Alexis Peterson and Taykeetria Rogers recently obtained their high school diplomas from their Junction City School District in Arkansas, but that's not the big news. The two young ladies made history for being the first black women to graduate at the top of their class in the district's history and serve as valedictorian and salutatorian, respectively.

Their principal, Kay Mason, told "KTVE" — the local TV station — that it is the first time the school has African-Americans as valedictorian and salutatorian, and they were proud of the girls.


Rogers speaking at their local TV station said they — referring to herself and Peterson — felt they should not be graduating, but it's something they've managed to do.

The young lady was not only a scholar but was involved in a lot of extracurricular activities, including basketball. She played so well that she tore her anterior cruciate ligament twice.

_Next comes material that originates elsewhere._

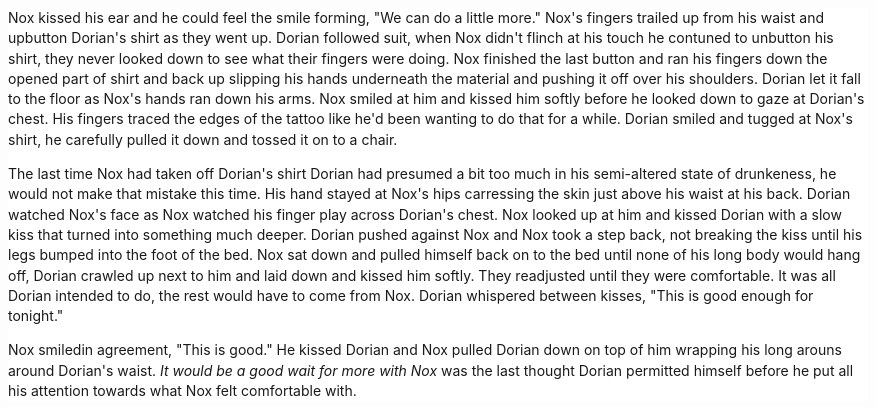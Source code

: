 Nox kissed his ear and he could feel the smile forming, "We can do a little more."  Nox's fingers trailed up from his waist and upbutton Dorian's shirt as they went up.  Dorian followed suit, when Nox didn't flinch at his touch he contuned to unbutton his shirt, they never looked down to see what their fingers were doing.  Nox finished the last button and ran his fingers down the opened part of shirt and back up slipping his hands underneath the material and pushing it off over his shoulders.  Dorian let it fall to the floor as Nox's hands ran down his arms.  Nox smiled at him and kissed him softly before he looked down to gaze at Dorian's chest.  His fingers traced the edges of the tattoo like he'd been wanting to do that for a while.  Dorian smiled and tugged at Nox's shirt, he carefully pulled it down and tossed it on to a chair.  

The last time Nox had taken off Dorian's shirt Dorian had presumed a bit too much in his semi-altered state of drunkeness, he would not make that mistake this time.  His hand stayed at Nox's hips carressing the skin just above his waist at his back.  Dorian watched Nox's face as Nox watched his finger play across Dorian's chest.  Nox looked up at him and kissed Dorian with a slow kiss that turned into something much deeper.  Dorian pushed against Nox and Nox took a step back, not breaking the kiss until his legs bumped into the foot of the bed.  Nox sat down and pulled himself back on to the bed until none of his long body would hang off, Dorian crawled up next to him and laid down and kissed him softly.  They readjusted until they were comfortable.  It was all Dorian intended to do, the rest would have to come from Nox.  Dorian whispered between kisses, "This is good enough for tonight."

Nox smiledin agreement, "This is good."  He kissed Dorian and Nox pulled Dorian down on top of him wrapping his long arouns around Dorian's waist.  _It would be a good wait for more with Nox_ was the last thought Dorian permitted himself before he put all his attention towards what Nox felt comfortable with.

When asked how she was able to focus on her books while doing so much, the salutatorian responded that she focused on one thing at a time, until she accomplished it. Peterson's story, on the other hand, is not very different from that of her friend — they've known each other since kindergarten.

She also attributed focus and taking things a day at a time as the reason she was able to juggle school, community work, church, and family commitments.

The valedictorian had a 4.0 GPA throughout her high school education, and she told the news outlet that it felt good to be the first two black females to graduate top of their class, and in the entire district.


The teenagers are confident that they would not have made it without the support of their family, community, and God, and thePeterson's advice to their graduating class is

"Never try to change yourself; always strive to be a better you."

When the school year starts in the fall, Rogers will resume at Louisiana Tech, while Peterson will begin at Northwestern University. Earlier this month, an African-American male student in Houston, Texas, also broke a 119-year-old record at his high school when he became the first black valedictorian.

Rogers and Peterson might not have known they would one day make history, but the history books of their school district will forever remember them.